ONE of the highlights of Tory conference was the wit and wisdom of Scottish Secretary Alister ‘I’m all right’ Jack. The hunting-shooting-fishing toff revealed Scottish Tory MPs had been “brought into line” on a no-deal Brexit, suggested sending gunboats to defend passing fish, and called for a Union-themed bank holiday to replace a “left wing one”. Most folk think he meant May Day. We suspect the tweedy old Grinch meant Christmas.

Music man

IMALLRIGHT was only rivalled in comic potential at the conference by Peter Chapman. As Unspun first revealed, the crusty north east fermer turned MSP has made a CD of himself belting out Sangs & Poems in the Doric. Top tunes include “The Ploo, Pan Loaf, and Miser Toon’s Pig”. So proud is he of his talents, Unspun hears he was eagerly pressing copies on unwitting delegates, regardless of their appetite. Oh, Manchester, so much to answer for.
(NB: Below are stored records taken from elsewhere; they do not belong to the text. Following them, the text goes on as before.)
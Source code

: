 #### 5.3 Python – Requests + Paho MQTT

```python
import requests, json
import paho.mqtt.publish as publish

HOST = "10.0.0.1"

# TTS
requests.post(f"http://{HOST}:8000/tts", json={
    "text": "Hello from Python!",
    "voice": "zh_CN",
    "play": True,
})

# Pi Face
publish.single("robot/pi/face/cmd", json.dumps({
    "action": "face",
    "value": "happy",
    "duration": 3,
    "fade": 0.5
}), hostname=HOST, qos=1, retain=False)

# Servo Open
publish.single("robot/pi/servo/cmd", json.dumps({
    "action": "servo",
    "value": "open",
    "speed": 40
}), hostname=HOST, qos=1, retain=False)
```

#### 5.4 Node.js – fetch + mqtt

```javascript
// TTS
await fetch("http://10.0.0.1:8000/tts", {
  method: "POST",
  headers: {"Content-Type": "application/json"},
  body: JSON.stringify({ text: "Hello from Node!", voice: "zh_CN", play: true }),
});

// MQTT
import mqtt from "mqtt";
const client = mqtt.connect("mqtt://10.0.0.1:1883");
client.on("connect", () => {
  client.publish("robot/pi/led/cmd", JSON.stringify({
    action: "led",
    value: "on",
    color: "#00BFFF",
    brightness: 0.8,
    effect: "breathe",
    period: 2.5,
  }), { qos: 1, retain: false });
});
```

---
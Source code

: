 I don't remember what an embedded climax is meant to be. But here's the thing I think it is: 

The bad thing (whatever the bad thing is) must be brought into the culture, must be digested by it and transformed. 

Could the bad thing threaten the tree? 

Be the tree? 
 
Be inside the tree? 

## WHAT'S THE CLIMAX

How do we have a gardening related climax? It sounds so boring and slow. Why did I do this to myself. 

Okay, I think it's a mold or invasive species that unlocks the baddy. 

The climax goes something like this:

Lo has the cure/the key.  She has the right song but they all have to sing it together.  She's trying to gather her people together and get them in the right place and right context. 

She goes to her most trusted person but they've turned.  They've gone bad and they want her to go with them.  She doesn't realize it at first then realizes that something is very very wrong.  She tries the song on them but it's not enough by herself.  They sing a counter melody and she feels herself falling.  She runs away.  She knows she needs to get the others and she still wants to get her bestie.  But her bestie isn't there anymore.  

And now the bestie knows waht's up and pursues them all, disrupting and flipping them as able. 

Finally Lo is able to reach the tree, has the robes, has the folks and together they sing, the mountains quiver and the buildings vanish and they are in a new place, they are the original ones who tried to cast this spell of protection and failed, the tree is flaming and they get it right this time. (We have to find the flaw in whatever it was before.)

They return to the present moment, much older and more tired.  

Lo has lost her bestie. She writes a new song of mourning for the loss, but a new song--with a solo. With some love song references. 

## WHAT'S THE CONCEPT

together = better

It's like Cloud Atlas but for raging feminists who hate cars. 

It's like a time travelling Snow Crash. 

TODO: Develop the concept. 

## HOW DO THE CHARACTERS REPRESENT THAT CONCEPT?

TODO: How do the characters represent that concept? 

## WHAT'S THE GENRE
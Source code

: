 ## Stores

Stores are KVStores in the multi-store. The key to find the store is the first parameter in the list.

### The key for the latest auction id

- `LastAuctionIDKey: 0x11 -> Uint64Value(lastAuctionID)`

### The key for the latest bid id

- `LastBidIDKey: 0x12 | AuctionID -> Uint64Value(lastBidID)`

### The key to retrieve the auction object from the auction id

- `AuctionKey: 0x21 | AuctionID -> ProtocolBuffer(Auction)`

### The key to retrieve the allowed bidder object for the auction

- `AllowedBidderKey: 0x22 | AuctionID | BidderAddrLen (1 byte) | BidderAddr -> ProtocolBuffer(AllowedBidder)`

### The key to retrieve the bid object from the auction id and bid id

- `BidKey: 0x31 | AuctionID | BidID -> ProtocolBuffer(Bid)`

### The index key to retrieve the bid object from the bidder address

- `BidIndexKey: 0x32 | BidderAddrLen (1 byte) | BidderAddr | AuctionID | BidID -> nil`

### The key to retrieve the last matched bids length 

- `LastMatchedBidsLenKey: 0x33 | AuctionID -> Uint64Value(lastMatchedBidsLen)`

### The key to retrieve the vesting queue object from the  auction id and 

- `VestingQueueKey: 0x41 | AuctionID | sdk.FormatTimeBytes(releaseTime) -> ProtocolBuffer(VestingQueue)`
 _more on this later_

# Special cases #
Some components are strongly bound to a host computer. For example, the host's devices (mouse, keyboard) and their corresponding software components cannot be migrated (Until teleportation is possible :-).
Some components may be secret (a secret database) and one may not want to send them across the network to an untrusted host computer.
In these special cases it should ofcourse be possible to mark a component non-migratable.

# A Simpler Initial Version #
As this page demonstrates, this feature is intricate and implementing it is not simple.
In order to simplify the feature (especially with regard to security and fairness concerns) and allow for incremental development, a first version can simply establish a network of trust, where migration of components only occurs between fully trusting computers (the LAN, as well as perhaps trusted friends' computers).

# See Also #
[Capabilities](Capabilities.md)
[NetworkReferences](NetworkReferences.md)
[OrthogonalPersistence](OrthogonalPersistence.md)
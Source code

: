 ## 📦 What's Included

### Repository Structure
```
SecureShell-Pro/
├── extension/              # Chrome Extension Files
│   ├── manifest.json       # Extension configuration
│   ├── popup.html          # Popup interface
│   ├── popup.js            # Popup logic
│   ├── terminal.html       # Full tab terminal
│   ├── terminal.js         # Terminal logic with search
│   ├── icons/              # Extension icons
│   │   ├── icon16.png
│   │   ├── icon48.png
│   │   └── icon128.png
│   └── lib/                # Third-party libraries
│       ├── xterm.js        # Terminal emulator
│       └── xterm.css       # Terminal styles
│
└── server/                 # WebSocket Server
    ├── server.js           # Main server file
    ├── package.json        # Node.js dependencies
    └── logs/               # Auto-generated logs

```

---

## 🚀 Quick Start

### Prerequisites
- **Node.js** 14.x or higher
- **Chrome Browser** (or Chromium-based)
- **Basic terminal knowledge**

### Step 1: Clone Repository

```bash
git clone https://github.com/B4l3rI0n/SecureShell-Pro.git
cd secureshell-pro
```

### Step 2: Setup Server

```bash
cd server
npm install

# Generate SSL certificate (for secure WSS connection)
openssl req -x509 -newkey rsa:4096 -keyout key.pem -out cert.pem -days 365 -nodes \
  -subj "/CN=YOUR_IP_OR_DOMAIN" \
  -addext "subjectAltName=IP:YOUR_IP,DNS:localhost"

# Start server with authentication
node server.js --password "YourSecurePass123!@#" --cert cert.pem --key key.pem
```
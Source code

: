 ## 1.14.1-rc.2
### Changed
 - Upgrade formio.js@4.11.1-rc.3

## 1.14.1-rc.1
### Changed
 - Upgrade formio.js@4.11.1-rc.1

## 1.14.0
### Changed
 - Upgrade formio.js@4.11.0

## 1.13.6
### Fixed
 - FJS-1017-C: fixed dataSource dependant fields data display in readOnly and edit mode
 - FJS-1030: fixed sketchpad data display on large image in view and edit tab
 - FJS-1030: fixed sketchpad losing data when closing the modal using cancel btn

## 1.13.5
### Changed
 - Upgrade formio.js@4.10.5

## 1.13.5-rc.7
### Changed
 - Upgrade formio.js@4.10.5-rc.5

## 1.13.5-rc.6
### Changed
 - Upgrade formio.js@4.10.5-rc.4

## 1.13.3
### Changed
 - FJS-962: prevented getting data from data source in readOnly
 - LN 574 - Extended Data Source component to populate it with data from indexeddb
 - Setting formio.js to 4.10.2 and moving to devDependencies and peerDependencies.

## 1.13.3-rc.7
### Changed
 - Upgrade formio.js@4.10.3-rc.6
ANOTHER of the Scottish Tories’ northeast odd squad is Holyrood man of mystery Tom Mason. Last year, after he was called to speak, the list MSP was immortalised by Nicola Sturgeon who declared: “Tom Mason? Who’s Tom Mason?” This week at FMQs, Mr Mason finally made a name for himself by referring to the Presiding Officer as the Returning Officer. “My apologies, but I was caught up in the by-election in Bridge of Don in Aberdeen”.

Natty as fruitcakes

JUST how bad are things in the Lanarkshire SNP? The party’s most dysfunctional outpost has outdone itself this week on the feuding front, as rivals slog it out for the Westminster candidacy in Coatbridge. Now Unspun hears a leading member of the ‘Monklands McMafia’ faction actually backed Labour in a recent council byelection because they hated the SNP colleagues involved in the fight. We shall refrain from naming the MSP in question.

Owl trouble

TALKING of Labour, we see new Scottish party press boss Conrad ‘Smooth’ Landin has been tidying up his Twitter profile. “Print journalist by trade, now a press officer. Proud GMB member,” says the former Scotland editor of the Morning Star. We much preferred his old one, in which he described himself as a humble “owl and fox enthusiast”. We trust he finds Scottish Labour red in tooth and claw enough for his liking. Just watch out for those talons.

Conceited? Moi?

ALSO trying to get elected to Westminster is former SNP MP Michelle Thomson, who has taken a run at East Lothian. When a local newspaper reported her ambitions, it mentioned she was once investigated (and cleared) for alleged mortgage fraud. “This is a tired refrain,” she drawled on Twitter. “Wouldn’t it just be more fitting to say well done?” Ok. Well done on a snooty response to the media for simply reporting the facts. Great PR plan. Happy now?

Button pushers

GAFFE of the week belonged to the Scottish Government. After a six-year build up, it published its final position on fracking a day early by mistake online. Cue a dish of humble pie with the Presiding Officer, as Holyrood should have been told first. Unspun hears a junior staffer had been updating a file on fracking and naturally pressed ‘Save’ when prompted. Alas, this turned out to mean ‘Save and publish’, confirming the timeless adage that in government it’s invariably one per cent conspiracy and 99% cock-up.